Google's Page: US Government Should Open up Its Spectrum

The U.S. government should explore ways to conduct real-time auctions of its vast, and often unused, wireless spectrum holdings, with agencies holding spectrum to get the profits from the sales, Google cofounder Larry Page said Thursday.

Page, speaking in Washington, D.C., repeated Google's position that the U.S. Federal Communications Commission should allow unlicensed wireless devices to access unused spectrum held by television stations. But in addition to TV stations opening up their so-called white spaces, Page called for government agencies to do the same thing.

Google suggested the FCC look into allowing winners of the 700MHz spectrum recently sold by the FCC to conduct real-time auctions as a new business model for spectrum ownership. That idea could be expanded to the federal government, with agencies that sell spectrum on a temporary basis potentially raising billions of dollars, Page said during a speech at the New America Foundation, an independent think tank.

If government agencies could conduct real-time auctions on their spectrum, the unused spectrum "doesn't stay wasted," said Page, now Google's president of products. "It's unclear how much demand you'd have. I think you'll have a lot of demand as you free up more spectrum."

At any one time, about 3 percent to 5 percent of wireless spectrum in the U.S. is being used, Page said. Wireless broadband signals in the TV white spaces could travel four times farther than typical Wi-Fi signals, he said.

It's unclear how much wireless spectrum the U.S. government holds, but estimates suggest the government has more spectrum than any private user. More than 30 U.S. government agencies control spectrum, according to New America, but the government doesn't disclose how much spectrum it has or uses.

Page suggested that government agencies using real-time auctions could shut down outside access whenever they needed additional spectrum.

Commercial spectrum holders could also conduct temporary auctions of excess spectrum, added Michael Calabrese, vice president and director of the Wireless Future Program at New America. "There's so much more unused and underutilized spectrum," he said. "That's part of what is wrong with what's been the conventional wisdom in Washington -- that there's spectrum scarcity. In fact, what's scarce is government licenses to use the spectrum."

Government agencies have been reluctant to give up or share spectrum, with some agencies citing national security reasons. Google and other tech companies advocating for using the white spaces in the TV spectrum have run into stiff opposition from the National Association of Broadcasters (NAB) and wireless microphone vendors such as Shure.
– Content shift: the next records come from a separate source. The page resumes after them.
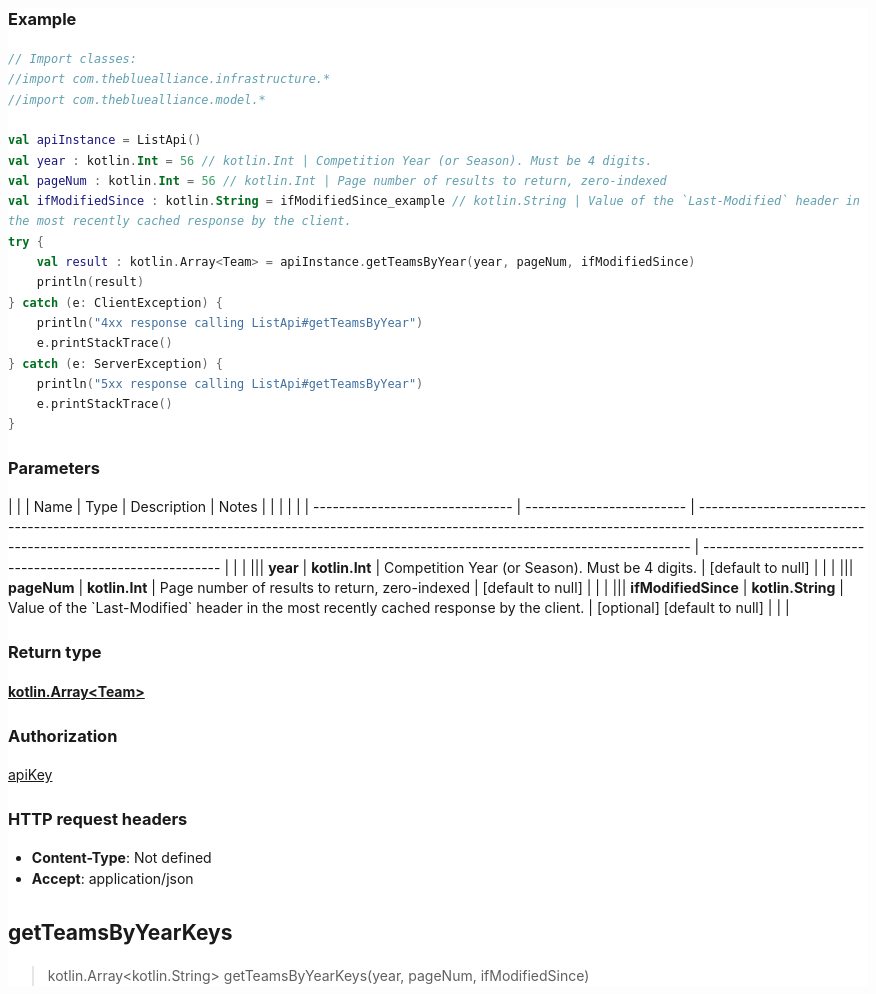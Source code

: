 ### Example

```kotlin
// Import classes:
//import com.thebluealliance.infrastructure.*
//import com.thebluealliance.model.*

val apiInstance = ListApi()
val year : kotlin.Int = 56 // kotlin.Int | Competition Year (or Season). Must be 4 digits.
val pageNum : kotlin.Int = 56 // kotlin.Int | Page number of results to return, zero-indexed
val ifModifiedSince : kotlin.String = ifModifiedSince_example // kotlin.String | Value of the `Last-Modified` header in the most recently cached response by the client.
try {
    val result : kotlin.Array<Team> = apiInstance.getTeamsByYear(year, pageNum, ifModifiedSince)
    println(result)
} catch (e: ClientException) {
    println("4xx response calling ListApi#getTeamsByYear")
    e.printStackTrace()
} catch (e: ServerException) {
    println("5xx response calling ListApi#getTeamsByYear")
    e.printStackTrace()
}
```

### Parameters

| | | Name                                              | Type                                        | Description                                                                                                                                                                                                                                                                 | Notes                        |                        |                        |
| | | ------------------------------- | ------------------------- | ------------------------------------------------------------------------------------------------------------------------------------------------------------------------------------------------------------------------------------------------------------------------- | ---------------------------------------------------------- | | |
||| **year**                                  | **kotlin.Int**            | Competition Year (or Season). Must be 4 digits.                                                                                                                                                       | [default to null]            |            |            |
||| **pageNum**                         | **kotlin.Int**            | Page number of results to return, zero-indexed                                                                                                                                                          | [default to null]            |            |            |
||| **ifModifiedSince** | **kotlin.String**   | Value of the &#x60;Last-Modified&#x60; header in the most recently cached response by the client. | [optional] [default to null] | | |

### Return type

[**kotlin.Array&lt;Team&gt;**](Team.md)

### Authorization

[apiKey](../README.md#apiKey)

### HTTP request headers

 - **Content-Type**: Not defined
 - **Accept**: application/json

## **getTeamsByYearKeys**

> kotlin.Array&lt;kotlin.String&gt; getTeamsByYearKeys(year, pageNum, ifModifiedSince)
The NAB has raised concerns about interference with TV signals, and three white-space prototype devices have malfunctioned in tests at the FCC since last July. Shure and other wireless microphone vendors have largely been using the TV spectrum without getting FCC licenses, and they, too, have raised interference concerns. Those same concerns could come up with government-controlled spectrum.

NAB has called white-space devices a technology that's "not ready for prime time." NAB has complained that Google and other tech companies "continue to try to muscle their way through Washington in support of a technology that simply does not work."

An NAB spokesman wasn't immediately available to comment on Page's speech.

But Page said opponents of using the white spaces in the TV spectrum have overblown concerns about interference. It's not difficult to deploy technology that will check for other spectrum users before sending out a signal, he said. The NAB in the past has complained about potential interference from other technologies, including satellite television signals, he said.

"People pay attention to that because they say it, but that doesn't mean it's true," he said. "I don't want people to be misled by [organizations] who have interests in this."